El estado de la pintura joven en España
El mecanismo de selección de la cuarta edición de la bienal nacional de arte Ciudad de Oviedo ha permitido que por primera vez la muestra sea representativa de la pintura española de las últimas generaciones. De aquí se deriva, por un lado, la posibilidad de comparar las aportaciones de las diversas regiones; por otro, la de confrontar a los artistas ya consolidados con aquellos otros que, más jóvenes, han sufrido en mayor medida la influencia de las últimas corrientes.En Asturias son los más jóvenes quienes cultivan la abstracción. El modo elegido para hacerlo consiste en aludir, a través de la misma materia, a una visión muy interiorizada del paisaje, con un alto nivel poético en A. Guache y más descriptivamente en M. J. Rodríguez, M. Álvarez y V. Pastor. La utilización de las corrientes neoexpresionistas tiene su más reflexivo representante en Pelayo Ortega. Y aunque se observa mayor vivacidad en los artistas más jóvenes frente a la persistencia en su estilo de pintores como Úrculo, Gomila, Pedrosa, Sanjurjo, Sierra, Santamarina o Lombardía, existe un grupo intermedio enraizado en la abstracción pura (E. López, M. Beltrán, C. Casariego, F. Velasco, F. Fresno y F. Fernández).
También entre los pintores de Madrid se advierte una dualidad que enfrenta la madurez de Villalba, Alexanco, Teixidor, J. A. Aguirre o S. Sevilla al desbordamiento expresivo de los más jóvenes, como P. Gadea.
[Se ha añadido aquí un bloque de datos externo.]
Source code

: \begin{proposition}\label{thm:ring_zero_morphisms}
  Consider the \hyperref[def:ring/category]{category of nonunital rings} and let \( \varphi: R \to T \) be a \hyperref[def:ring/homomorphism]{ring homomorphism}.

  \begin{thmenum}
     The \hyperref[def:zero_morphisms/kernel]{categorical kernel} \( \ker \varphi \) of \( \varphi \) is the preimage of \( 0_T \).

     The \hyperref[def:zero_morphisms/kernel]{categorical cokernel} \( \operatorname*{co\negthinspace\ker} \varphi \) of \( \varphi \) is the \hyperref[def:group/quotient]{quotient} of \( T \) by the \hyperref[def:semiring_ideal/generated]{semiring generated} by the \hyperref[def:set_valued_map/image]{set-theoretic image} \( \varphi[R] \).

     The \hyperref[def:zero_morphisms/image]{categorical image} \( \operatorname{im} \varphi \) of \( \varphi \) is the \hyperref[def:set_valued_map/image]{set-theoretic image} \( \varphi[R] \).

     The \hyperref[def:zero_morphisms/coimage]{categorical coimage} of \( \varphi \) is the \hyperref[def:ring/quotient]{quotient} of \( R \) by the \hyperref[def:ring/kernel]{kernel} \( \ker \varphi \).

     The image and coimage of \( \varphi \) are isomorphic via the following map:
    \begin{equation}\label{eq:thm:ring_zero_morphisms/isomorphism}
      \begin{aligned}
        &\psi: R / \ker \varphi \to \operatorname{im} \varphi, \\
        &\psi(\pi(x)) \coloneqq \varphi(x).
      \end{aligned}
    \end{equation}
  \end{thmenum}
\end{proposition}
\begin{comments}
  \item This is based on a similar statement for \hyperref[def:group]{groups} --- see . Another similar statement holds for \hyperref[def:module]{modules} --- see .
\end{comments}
Destacan entre estos últimos, J. M. Sicilia y S. Saiz Ruiz. Contrasta la lógica densidad de buenos pintores en Madrid y la variedad de sus propuestas con la precaria uniformidad de Castilla y León, representada por abigarradas versiones expresionistas; las obras de Sánchez Calderón, S. Madrigal y J. Vidal constituyen la excepción.
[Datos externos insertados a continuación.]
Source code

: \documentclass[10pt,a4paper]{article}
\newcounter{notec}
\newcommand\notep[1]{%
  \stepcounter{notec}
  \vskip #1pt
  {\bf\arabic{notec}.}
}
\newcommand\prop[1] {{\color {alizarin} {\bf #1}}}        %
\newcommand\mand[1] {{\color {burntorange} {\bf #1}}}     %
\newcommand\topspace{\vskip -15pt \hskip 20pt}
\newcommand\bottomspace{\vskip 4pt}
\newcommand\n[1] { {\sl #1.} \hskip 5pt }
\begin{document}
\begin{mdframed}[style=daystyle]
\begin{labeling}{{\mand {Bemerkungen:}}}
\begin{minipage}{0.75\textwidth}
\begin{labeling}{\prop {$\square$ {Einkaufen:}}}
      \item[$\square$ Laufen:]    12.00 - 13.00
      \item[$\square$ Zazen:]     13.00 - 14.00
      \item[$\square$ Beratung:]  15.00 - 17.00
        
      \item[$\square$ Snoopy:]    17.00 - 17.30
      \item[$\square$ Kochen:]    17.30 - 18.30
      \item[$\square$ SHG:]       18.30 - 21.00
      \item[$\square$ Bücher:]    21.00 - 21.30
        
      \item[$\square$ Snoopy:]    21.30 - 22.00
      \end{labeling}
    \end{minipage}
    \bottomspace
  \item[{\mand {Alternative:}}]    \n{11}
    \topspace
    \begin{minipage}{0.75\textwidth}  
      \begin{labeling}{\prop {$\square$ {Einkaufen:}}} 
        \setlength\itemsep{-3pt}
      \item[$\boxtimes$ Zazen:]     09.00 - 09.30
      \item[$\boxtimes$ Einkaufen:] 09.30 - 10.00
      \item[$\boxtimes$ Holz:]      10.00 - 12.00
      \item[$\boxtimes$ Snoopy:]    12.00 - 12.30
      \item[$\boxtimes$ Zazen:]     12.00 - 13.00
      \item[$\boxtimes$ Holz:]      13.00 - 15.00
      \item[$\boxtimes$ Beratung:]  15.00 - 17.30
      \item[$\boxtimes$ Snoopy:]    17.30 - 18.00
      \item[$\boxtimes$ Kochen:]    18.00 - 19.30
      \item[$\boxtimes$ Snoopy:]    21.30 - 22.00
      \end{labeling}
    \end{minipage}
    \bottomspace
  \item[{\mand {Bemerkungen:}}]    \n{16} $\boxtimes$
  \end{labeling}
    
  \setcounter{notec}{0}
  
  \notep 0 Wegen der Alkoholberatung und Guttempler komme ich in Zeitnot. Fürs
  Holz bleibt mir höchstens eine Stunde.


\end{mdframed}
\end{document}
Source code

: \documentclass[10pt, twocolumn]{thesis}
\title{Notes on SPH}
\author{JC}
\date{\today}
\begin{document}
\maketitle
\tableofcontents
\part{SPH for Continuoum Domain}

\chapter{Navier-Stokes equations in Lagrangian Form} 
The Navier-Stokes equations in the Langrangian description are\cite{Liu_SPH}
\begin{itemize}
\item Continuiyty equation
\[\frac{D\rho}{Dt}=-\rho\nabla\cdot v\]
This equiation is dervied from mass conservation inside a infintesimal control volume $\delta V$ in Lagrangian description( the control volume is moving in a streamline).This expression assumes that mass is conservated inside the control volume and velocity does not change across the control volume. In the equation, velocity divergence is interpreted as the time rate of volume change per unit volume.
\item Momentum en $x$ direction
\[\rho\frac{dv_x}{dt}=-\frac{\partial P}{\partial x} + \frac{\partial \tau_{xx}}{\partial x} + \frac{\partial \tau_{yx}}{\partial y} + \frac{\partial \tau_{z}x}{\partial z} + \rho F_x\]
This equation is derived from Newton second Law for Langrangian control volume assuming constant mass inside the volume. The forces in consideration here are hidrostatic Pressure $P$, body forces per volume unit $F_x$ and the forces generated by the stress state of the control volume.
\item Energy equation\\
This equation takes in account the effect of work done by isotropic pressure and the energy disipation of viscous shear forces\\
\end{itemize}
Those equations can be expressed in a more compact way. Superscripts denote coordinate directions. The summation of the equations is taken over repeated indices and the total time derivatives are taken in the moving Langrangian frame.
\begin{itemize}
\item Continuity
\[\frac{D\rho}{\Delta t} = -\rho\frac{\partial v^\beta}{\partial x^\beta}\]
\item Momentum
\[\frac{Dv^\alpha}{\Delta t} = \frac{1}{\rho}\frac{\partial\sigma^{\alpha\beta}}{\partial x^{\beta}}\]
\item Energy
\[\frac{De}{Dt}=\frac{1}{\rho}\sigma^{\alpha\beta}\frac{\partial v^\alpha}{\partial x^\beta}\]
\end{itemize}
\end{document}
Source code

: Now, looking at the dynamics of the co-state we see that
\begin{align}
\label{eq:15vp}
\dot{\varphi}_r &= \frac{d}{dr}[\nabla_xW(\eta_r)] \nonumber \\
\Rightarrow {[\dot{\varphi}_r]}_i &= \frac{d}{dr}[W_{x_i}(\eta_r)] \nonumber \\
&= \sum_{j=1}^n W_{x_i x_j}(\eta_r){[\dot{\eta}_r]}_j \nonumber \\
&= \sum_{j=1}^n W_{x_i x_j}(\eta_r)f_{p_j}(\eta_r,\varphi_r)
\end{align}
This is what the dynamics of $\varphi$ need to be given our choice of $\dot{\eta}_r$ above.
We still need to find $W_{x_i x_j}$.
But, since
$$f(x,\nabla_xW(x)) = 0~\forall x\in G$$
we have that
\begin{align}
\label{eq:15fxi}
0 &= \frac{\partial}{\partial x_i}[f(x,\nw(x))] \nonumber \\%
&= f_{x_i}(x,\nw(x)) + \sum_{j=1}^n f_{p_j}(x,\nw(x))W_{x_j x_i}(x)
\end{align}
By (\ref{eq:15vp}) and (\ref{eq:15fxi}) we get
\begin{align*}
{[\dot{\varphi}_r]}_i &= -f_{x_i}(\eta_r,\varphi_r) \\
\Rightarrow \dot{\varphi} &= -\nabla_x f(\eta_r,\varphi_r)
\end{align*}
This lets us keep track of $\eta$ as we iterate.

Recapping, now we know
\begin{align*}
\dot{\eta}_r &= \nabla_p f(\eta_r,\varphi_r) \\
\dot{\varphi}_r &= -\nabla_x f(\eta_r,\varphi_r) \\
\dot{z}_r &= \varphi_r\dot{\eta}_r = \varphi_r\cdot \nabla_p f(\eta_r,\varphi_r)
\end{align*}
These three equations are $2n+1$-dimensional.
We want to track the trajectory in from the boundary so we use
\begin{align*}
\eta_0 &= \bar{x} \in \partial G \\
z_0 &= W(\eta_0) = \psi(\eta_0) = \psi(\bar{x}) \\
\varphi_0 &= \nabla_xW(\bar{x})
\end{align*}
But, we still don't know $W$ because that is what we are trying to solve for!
En Galicia, el neoexpresionismo ha logrado asumir una naturaleza propia y original, como revelan los ejemplos de M. Lamas, A. Patiño, X. Freixanes o J. Martínez de la Colina, particularmente interesantes los dos últimos. También en Cantabria se advierte idéntica tendencia, pero despliega mayor variedad de registros: bronco en Martínez Cano, fantástico en X. Vázquez, misterioso y narrativo en C. van der Eynde, suntuoso en J. Uslé y muy pictórico en C. Cuevas. El País Vasco-Navarro se presenta, como suele hace años, con una homogeneidad y personalidad muy acusadas, en las que coexisten figuraciones de carácter mágico (Zumeta, Ezquieta, De la Fuente) con otras más realistas (Borrás, Goenaga, Gortázar).
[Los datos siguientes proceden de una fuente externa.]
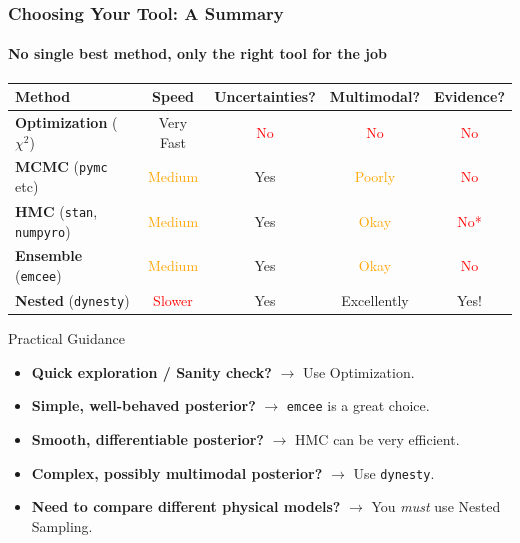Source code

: \documentclass[aspectratio=169]{beamer}
\begin{document}
\begin{frame}
    \frametitle{Choosing Your Tool: A Summary}
    \framesubtitle{No single best method, only the right tool for the job}
    \begin{center}
        \begin{tabular}{|l|c|c|c|c|}
            \hline
            \textbf{Method} & \textbf{Speed} & \textbf{Uncertainties?} & \textbf{Multimodal?} & \textbf{Evidence?} \\
            \hline
            \textbf{Optimization} ($\chi^2$) & \textcolor{green!50!black}{Very Fast} & \textcolor{red}{No} & \textcolor{red}{No} & \textcolor{red}{No} \\
            \hline
            \textbf{MCMC} (\texttt{pymc} etc) & \textcolor{orange}{Medium} & \textcolor{green!50!black}{Yes} & \textcolor{orange}{Poorly} & \textcolor{red}{No} \\
            \hline
            \textbf{HMC} (\texttt{stan}, \texttt{numpyro}) & \textcolor{orange}{Medium} & \textcolor{green!50!black}{Yes} & \textcolor{orange}{Okay} & \textcolor{red}{No*} \\
            \hline
            \textbf{Ensemble} (\texttt{emcee}) & \textcolor{orange}{Medium} & \textcolor{green!50!black}{Yes} & \textcolor{orange}{Okay} & \textcolor{red}{No} \\
            \hline
            \textbf{Nested} (\texttt{dynesty}) & \textcolor{red}{Slower} & \textcolor{green!50!black}{Yes} & \textcolor{green!50!black}{Excellently} & \textcolor{green!50!black}{Yes!} \\
            \hline
        \end{tabular}
    \end{center}
    \begin{block}{Practical Guidance}
        \begin{itemize}
            \item \textbf{Quick exploration / Sanity check?} $\rightarrow$ Use Optimization.
            \item \textbf{Simple, well-behaved posterior?} $\rightarrow$ \texttt{emcee} is a great choice.
            \item \textbf{Smooth, differentiable posterior?} $\rightarrow$ HMC can be very efficient.
            \item \textbf{Complex, possibly multimodal posterior?} $\rightarrow$ Use \texttt{dynesty}.
            \item \textbf{Need to compare different physical models?} $\rightarrow$ You \textit{must} use Nested Sampling.
        \end{itemize}
    \end{block}
\end{frame}
\end{document}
La excelente calidad de la pintura catalana permite que, pese a la ausencia de Zush, García Sevilla, Amat, Barceló o Vélez, el conjunto sea el más consistente. A ello contribuyen la presencia de Llimós, Sala, Franquesa, Herreros, Broto, Grau, Bennassar, R. Agenjo o A. Genovart, pero también la solidez de la tradición pictórica catalana y la libertad mostrada por los 15 pintores seleccionados frente a las modas internacionales. Poco puede decirse, por el contrario, del resto del Levante, salvo el caso valenciano, donde se ven buenos Peyró Roggen, Morea y Verdú, al lado de una V. Civera, cuya pintura remite antes a la tradición del norte que a la levantina. Entre los aragoneses destaca su representante más joven, S. Arranz; entre los canarios, José Herrera.
La sutileza cromática y compositiva y un afinadísimo sentido pictórico han sido siempre característicos de esa brillante nómina de artistas sevillanos, aquí excelentemente representada por G. Delgado, J. Suárez, M. Quejido, I. Tovar, P. Simón o J. M. Bermejo, a los que puede agregarse ahora a G. Domecq. Pérez Villalta y Chema Cobo ilustran otra vía andaluza, más manierista.
En resumen, la bienal ofrece un panorama de la pintura española en donde sólo la personalidad de algunas regiones (sobre todo Cataluña, Andalucía, el País Vasco y, en segundo término, Galicia, Valencia, Asturias y Cantabria) es capaz de imponerse a la estéril proliferación neoexpresionista. Con estas excepciones Madrid aparece, como foco de individualidades, con un sentido más abierto.